DATASET RECORDS:
◇ ◇ ◇ ◇ ◇
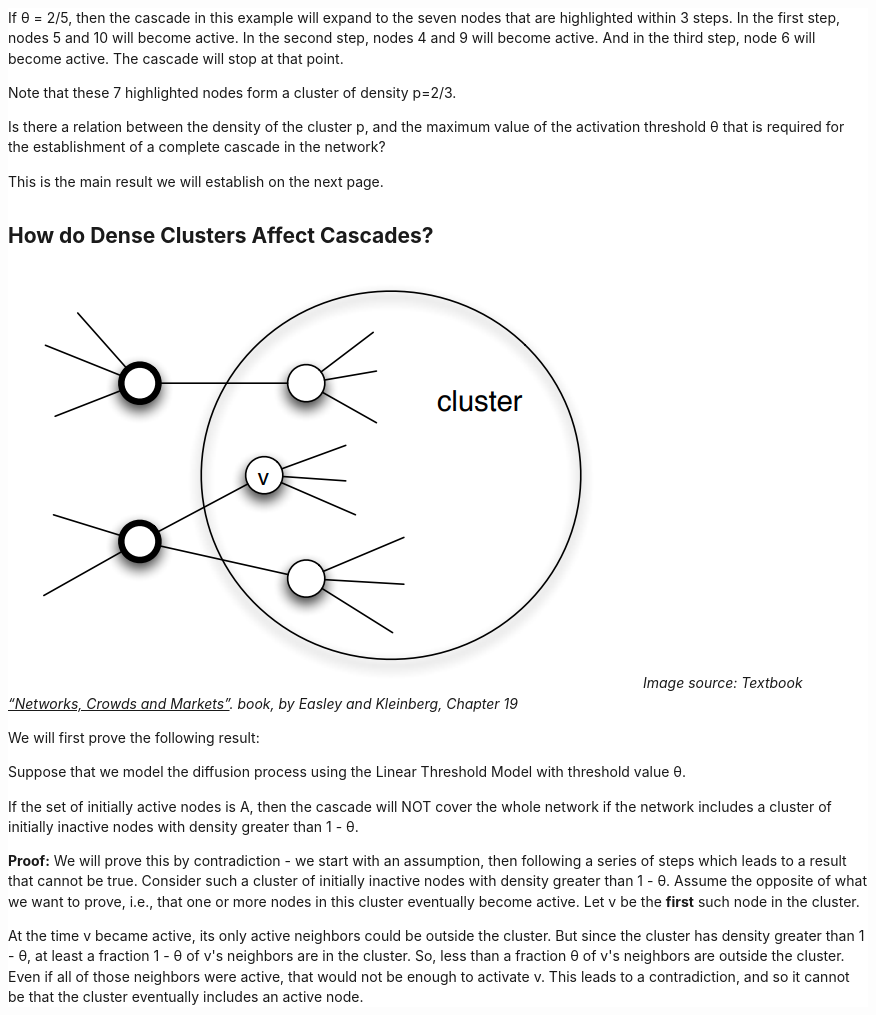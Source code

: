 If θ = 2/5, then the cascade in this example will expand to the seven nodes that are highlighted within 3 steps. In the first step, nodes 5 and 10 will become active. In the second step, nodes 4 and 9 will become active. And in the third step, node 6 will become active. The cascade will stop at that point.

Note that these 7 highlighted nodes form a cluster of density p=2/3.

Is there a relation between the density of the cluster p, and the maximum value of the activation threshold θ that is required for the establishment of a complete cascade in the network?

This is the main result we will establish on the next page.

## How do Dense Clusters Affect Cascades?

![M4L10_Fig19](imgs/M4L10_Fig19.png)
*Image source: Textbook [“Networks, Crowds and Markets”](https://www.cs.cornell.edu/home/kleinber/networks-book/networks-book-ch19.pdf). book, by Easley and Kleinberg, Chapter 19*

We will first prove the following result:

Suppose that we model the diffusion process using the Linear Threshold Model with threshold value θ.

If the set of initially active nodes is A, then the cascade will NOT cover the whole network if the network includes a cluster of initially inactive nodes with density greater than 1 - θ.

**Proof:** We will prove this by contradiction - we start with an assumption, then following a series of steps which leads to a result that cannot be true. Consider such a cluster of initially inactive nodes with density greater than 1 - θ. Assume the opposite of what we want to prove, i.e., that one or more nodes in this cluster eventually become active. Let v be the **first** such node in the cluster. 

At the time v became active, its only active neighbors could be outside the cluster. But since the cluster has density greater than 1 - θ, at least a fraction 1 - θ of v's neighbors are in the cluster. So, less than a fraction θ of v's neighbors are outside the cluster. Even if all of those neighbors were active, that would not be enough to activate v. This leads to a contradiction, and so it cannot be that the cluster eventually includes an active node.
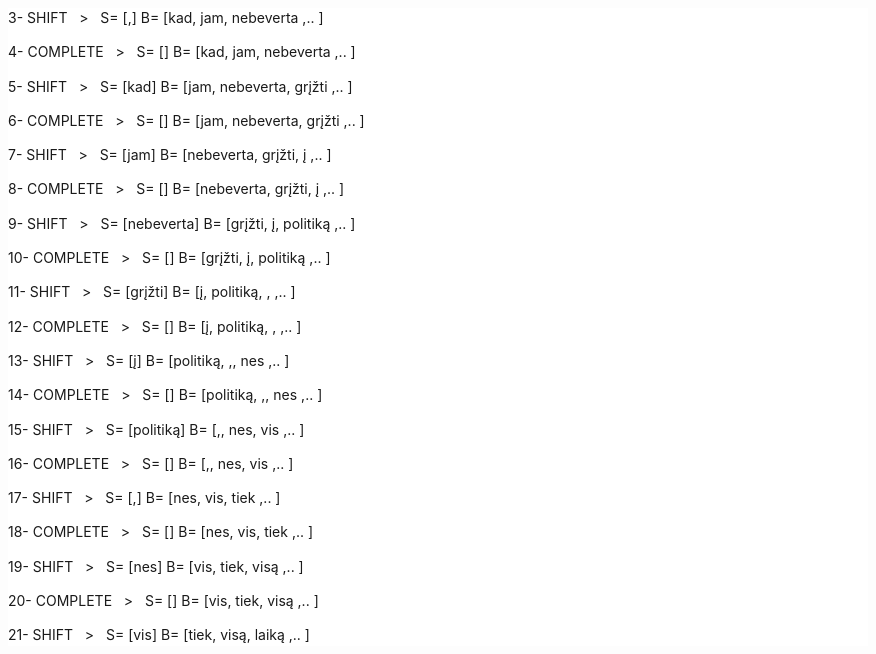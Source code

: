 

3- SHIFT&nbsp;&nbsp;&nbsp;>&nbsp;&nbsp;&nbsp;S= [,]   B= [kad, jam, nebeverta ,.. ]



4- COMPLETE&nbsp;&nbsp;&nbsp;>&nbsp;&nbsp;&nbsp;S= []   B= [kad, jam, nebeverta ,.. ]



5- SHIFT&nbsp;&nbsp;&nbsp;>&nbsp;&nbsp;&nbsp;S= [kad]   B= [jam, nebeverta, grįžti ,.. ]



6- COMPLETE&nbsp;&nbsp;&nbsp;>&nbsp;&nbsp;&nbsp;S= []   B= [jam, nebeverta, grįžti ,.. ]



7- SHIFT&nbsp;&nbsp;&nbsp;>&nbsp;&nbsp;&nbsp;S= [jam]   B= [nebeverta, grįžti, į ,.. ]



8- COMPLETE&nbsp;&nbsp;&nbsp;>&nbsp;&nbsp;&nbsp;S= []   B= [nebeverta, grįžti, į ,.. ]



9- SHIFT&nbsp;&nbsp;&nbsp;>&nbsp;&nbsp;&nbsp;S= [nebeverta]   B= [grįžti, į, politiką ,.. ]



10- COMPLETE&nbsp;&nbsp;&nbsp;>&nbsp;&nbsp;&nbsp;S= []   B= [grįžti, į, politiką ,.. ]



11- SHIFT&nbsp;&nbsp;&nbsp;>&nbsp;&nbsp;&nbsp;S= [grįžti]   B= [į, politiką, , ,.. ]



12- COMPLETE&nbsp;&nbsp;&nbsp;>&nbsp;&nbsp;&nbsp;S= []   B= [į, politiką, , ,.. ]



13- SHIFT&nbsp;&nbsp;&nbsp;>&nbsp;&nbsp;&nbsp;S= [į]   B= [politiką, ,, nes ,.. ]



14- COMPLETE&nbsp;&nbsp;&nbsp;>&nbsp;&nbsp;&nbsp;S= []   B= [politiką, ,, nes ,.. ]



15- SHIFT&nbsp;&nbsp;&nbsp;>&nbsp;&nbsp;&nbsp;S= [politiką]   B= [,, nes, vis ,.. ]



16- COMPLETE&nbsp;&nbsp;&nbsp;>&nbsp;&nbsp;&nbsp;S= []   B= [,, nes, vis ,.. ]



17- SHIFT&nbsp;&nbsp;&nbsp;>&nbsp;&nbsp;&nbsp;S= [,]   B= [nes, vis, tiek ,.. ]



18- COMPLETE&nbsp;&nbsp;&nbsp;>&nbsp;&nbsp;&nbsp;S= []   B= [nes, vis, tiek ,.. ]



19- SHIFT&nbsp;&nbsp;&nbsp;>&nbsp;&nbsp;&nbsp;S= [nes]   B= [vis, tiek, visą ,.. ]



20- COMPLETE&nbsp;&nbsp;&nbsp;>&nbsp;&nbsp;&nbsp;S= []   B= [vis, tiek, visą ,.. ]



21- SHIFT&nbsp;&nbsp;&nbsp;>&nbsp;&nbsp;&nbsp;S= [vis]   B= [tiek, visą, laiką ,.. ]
◇ ◇ ◇ ◇ ◇
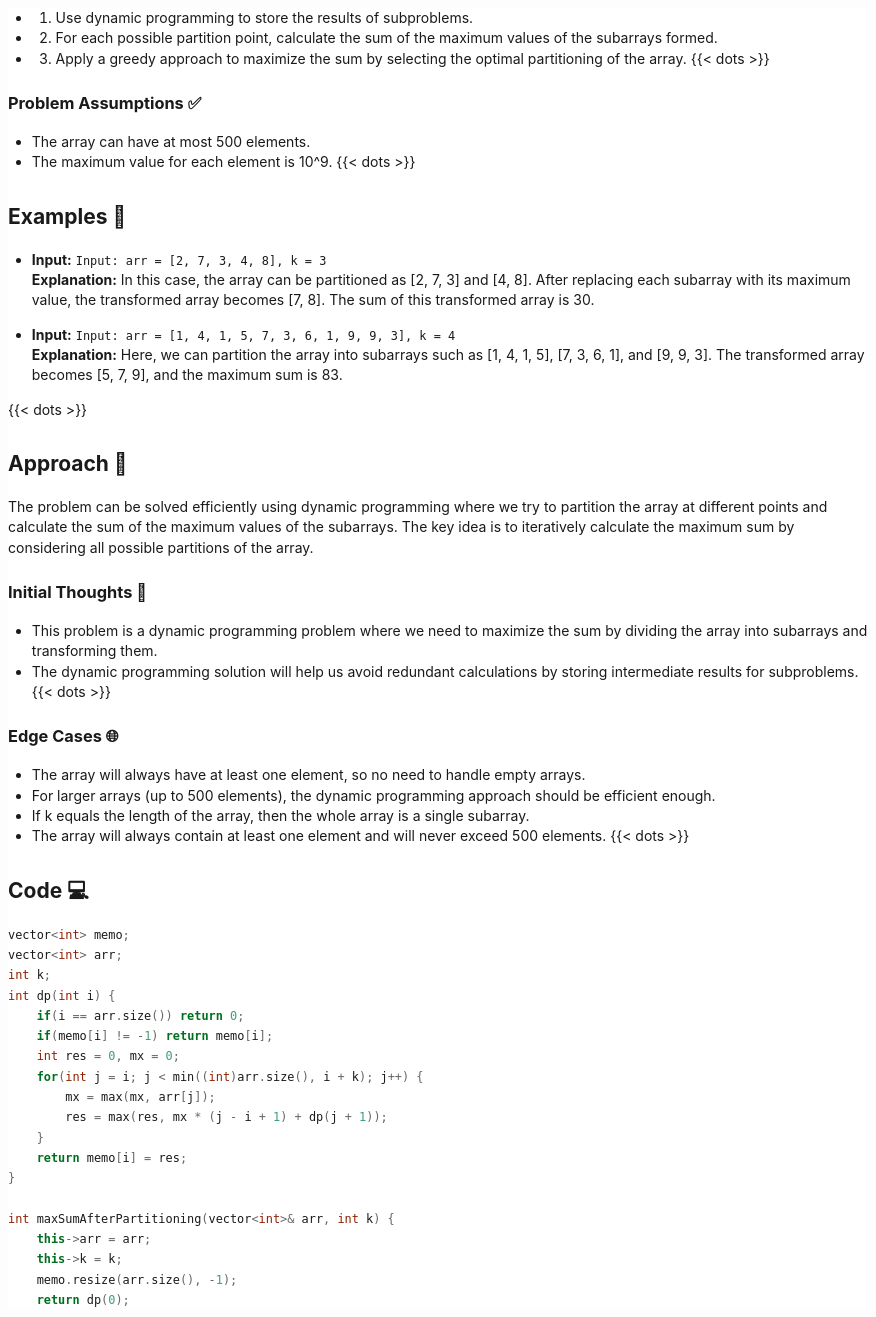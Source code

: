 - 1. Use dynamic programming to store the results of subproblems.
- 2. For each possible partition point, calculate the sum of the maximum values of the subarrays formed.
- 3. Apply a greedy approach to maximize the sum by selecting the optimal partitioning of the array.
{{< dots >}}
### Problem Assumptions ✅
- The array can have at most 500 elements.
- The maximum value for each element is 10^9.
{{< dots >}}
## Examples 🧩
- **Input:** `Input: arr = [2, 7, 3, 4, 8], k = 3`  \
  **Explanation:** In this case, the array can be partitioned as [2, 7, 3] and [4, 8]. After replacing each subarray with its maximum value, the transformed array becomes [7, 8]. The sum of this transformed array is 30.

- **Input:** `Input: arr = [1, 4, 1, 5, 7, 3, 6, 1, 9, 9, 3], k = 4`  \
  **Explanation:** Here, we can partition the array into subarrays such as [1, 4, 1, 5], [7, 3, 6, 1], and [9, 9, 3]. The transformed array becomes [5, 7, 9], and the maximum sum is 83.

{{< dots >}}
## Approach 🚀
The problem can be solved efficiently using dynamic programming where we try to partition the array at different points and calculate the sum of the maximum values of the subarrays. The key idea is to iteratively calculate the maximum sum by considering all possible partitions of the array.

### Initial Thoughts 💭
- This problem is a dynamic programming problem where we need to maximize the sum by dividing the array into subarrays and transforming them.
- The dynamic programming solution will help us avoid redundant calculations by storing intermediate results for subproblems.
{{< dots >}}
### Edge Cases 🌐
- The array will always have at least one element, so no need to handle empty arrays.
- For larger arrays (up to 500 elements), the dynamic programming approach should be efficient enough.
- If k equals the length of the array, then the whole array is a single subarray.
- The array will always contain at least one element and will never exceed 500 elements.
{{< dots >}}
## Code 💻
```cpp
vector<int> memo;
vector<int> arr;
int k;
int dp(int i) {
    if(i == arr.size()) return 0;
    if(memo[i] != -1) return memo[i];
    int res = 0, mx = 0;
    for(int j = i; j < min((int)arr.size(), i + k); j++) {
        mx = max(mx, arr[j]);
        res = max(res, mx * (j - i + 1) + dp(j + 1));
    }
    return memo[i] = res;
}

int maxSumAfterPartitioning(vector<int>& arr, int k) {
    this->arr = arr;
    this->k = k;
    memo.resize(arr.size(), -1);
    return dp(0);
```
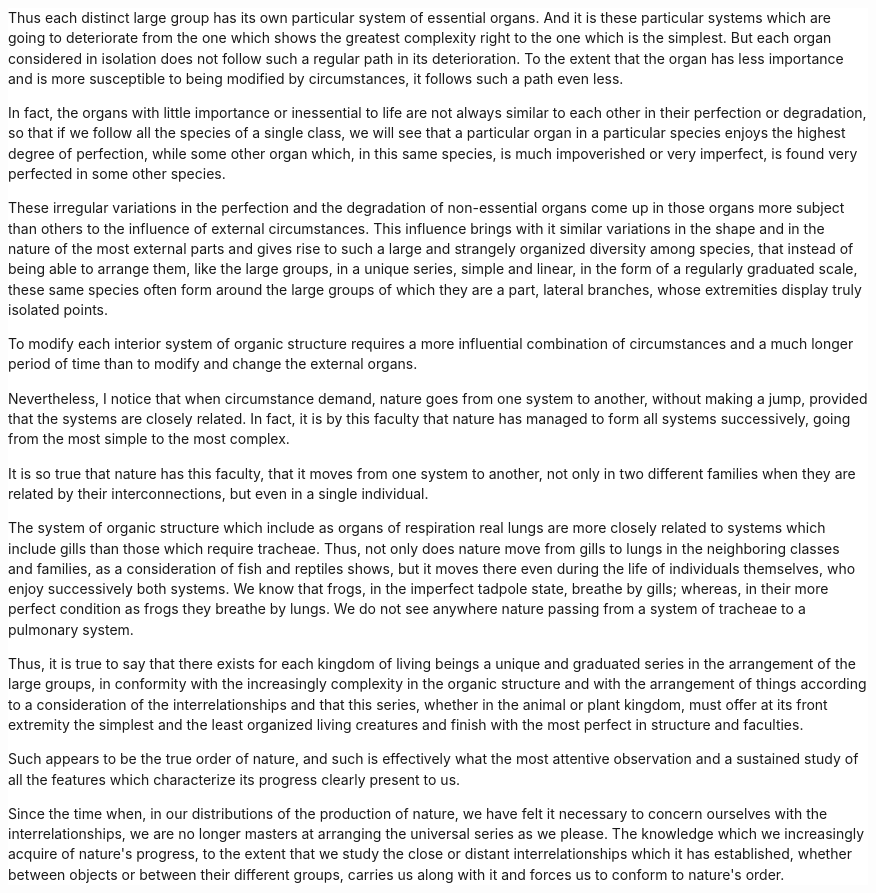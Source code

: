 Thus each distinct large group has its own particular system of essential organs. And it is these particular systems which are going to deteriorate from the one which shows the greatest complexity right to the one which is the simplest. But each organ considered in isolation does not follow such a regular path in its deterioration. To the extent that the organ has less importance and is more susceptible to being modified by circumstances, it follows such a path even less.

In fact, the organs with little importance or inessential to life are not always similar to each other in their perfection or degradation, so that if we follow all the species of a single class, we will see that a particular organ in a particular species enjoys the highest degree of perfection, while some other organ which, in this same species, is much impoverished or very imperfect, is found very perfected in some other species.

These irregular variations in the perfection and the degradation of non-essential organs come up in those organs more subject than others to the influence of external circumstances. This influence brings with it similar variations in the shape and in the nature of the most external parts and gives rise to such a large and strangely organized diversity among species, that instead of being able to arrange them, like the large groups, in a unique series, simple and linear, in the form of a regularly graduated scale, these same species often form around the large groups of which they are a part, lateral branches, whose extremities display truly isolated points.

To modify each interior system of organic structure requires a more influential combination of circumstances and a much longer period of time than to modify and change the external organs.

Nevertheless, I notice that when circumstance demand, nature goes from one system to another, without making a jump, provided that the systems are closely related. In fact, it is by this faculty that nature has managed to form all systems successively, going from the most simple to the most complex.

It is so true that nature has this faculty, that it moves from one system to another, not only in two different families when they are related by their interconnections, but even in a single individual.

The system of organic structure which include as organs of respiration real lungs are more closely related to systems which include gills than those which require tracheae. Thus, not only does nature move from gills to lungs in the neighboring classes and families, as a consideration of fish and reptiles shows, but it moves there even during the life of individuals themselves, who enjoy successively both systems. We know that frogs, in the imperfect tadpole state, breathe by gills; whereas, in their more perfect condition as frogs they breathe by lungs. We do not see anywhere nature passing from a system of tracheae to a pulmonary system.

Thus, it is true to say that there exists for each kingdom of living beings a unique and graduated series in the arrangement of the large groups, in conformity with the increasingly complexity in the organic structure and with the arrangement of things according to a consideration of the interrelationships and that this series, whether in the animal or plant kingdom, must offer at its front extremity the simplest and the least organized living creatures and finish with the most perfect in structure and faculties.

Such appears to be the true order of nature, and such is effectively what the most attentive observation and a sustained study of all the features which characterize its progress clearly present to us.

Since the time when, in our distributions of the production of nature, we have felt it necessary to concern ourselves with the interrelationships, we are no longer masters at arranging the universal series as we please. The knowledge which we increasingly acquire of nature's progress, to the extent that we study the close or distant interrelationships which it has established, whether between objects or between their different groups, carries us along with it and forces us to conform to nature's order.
◇ ◇ ◇ ◇ ◇
From the entries above, collect every line with the string "Input" in it.

- **Input:** `Input: arr = [2, 7, 3, 4, 8], k = 3`  \
- **Input:** `Input: arr = [1, 4, 1, 5, 7, 3, 6, 1, 9, 9, 3], k = 4`  \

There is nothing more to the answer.